Task goal: Go over the data and copy out each line with "adıyla" in it.

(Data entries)
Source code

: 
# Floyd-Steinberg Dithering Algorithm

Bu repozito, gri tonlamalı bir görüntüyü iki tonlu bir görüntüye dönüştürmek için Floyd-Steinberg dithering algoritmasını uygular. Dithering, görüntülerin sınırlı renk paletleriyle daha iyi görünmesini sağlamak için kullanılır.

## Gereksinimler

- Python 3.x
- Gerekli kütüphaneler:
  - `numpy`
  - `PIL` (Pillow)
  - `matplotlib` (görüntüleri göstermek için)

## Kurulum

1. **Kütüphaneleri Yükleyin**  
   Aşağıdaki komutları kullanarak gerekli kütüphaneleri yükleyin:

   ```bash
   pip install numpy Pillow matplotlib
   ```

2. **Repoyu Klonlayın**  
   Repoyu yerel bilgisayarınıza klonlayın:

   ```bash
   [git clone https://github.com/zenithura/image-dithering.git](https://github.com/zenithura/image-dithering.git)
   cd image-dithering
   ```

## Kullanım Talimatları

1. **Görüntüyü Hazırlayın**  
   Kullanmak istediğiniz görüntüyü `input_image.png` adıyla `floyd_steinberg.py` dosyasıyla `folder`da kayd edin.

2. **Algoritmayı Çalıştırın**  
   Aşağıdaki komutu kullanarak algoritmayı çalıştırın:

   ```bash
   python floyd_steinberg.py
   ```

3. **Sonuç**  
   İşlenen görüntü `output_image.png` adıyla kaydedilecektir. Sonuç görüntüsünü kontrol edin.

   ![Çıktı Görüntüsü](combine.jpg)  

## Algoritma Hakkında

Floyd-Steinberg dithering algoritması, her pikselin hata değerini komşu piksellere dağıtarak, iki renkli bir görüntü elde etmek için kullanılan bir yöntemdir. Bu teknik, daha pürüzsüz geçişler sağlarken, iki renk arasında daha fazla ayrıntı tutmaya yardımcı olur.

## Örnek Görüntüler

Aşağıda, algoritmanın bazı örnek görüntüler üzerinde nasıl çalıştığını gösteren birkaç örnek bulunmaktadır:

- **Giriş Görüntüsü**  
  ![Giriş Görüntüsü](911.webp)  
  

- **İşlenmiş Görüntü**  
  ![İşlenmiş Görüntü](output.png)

Response:
   Kullanmak istediğiniz görüntüyü `input_image.png` adıyla `floyd_steinberg.py` dosyasıyla `folder`da kayd edin.
   İşlenen görüntü `output_image.png` adıyla kaydedilecektir. Sonuç görüntüsünü kontrol edin.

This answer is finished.